Estremecedor relato de una mujer que perdió a su marido en el ataque terrorista en Nueva York: "Me tuve que reiniciar"
En la víspera del inicio del juicio, Mirador Provincial dialogó con la esposa de uno de los cinco rosarinos asesinados en 2017 en una ciclovía del sur de Manhattan. Contó cómo vivió la noticia, cómo transita la ausencia de su marido y cuál es el desafío con el juicio.
En el lugar. Ana Evans relató que tras encender la tele y ver que había pasado “algo”, “lo llamé, lo llamé, lo llamé, lo llamé mil veces, pero nunca más me atendió”. Fotos: Gentileza
Ana Evans es de Paraná, pero Hernán Mendoza era de Rosario. Eligieron esta ciudad para vivir y formar su familia. Tuvieron tres hijos y estaban repletos de proyectos. En el 2017, ella tenía 42 y él 47. Ese año es una marca imborrable para Ana, porque no solo perdió a su compañero de vida, sino también a su papá seis meses antes. “Yo me tuve que reiniciar”, contó.
Mientras transita un nuevo camino intentando transformar el dolor en algo más, Ana Evans pelea para que los familiares de atentados también sean reconocidos como víctimas. “Estamos solos e invisibilizados”, dice.

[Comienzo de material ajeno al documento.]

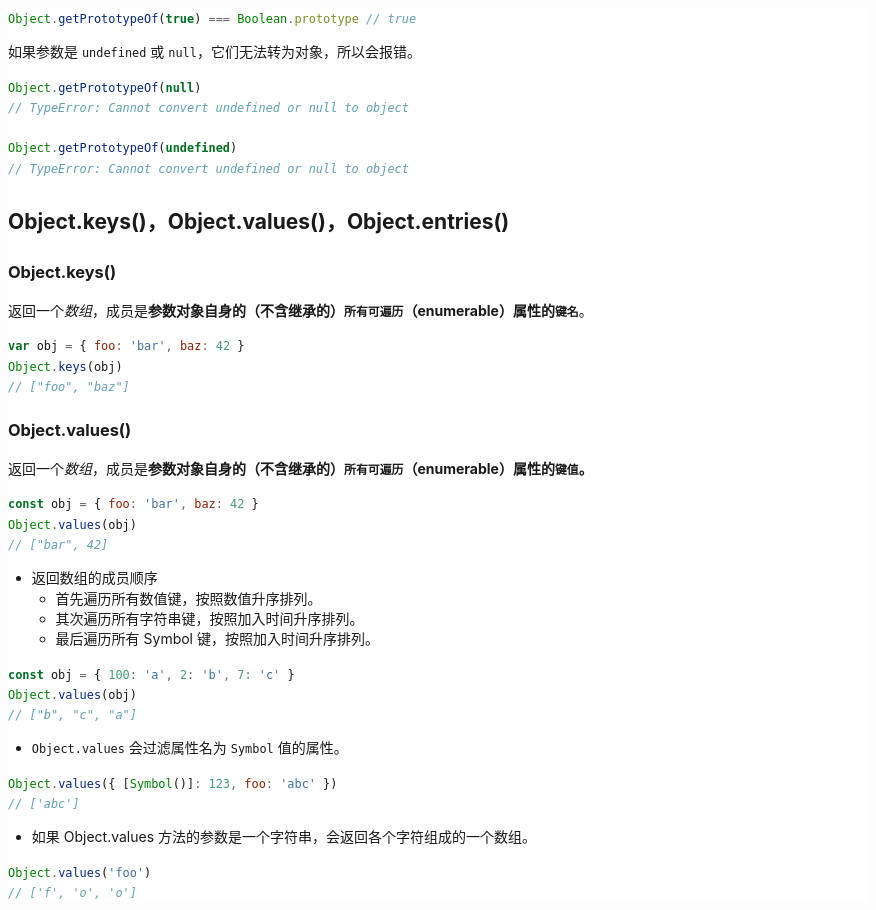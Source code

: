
 ```js
Object.getPrototypeOf(true) === Boolean.prototype // true
```

如果参数是 `undefined` 或 `null`，它们无法转为对象，所以会报错。

```js
Object.getPrototypeOf(null)
// TypeError: Cannot convert undefined or null to object

Object.getPrototypeOf(undefined)
// TypeError: Cannot convert undefined or null to object
```

## Object.keys()，Object.values()，Object.entries()

### Object.keys()

返回一个*数组*，成员是**参数对象自身的（不含继承的）`所有可遍历`（enumerable）属性的`键名`**。

```js
var obj = { foo: 'bar', baz: 42 }
Object.keys(obj)
// ["foo", "baz"]
```

### Object.values()

返回一个*数组*，成员是**参数对象自身的（不含继承的）`所有可遍历`（enumerable）属性的`键值`。**

```js
const obj = { foo: 'bar', baz: 42 }
Object.values(obj)
// ["bar", 42]
```

- 返回数组的成员顺序
  - 首先遍历所有数值键，按照数值升序排列。
  - 其次遍历所有字符串键，按照加入时间升序排列。
  - 最后遍历所有 Symbol 键，按照加入时间升序排列。

```js
const obj = { 100: 'a', 2: 'b', 7: 'c' }
Object.values(obj)
// ["b", "c", "a"]
```

- `Object.values` 会过滤属性名为 `Symbol` 值的属性。

```js
Object.values({ [Symbol()]: 123, foo: 'abc' })
// ['abc']
```

- 如果 Object.values 方法的参数是一个字符串，会返回各个字符组成的一个数组。

```js
Object.values('foo')
// ['f', 'o', 'o']
```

Su relato es tan contundente y conmovedor como la historia que le toca vivir. Con cinco años más en el lomo y mucho coraje para seguir adelante con su vida, pero sobre todo para sostener a su familia, Ana entiende que el duelo es “intransferible” y que, por eso, tiene que “acompañar” a sus hijos en el proceso. Y si bien admite que las heridas sanan con el tiempo, cuenta que lo que queda al final de todo es como un retrato de mosaico que “de lejos está perfecto, pero cuando te acercás ves que está reconstruido”.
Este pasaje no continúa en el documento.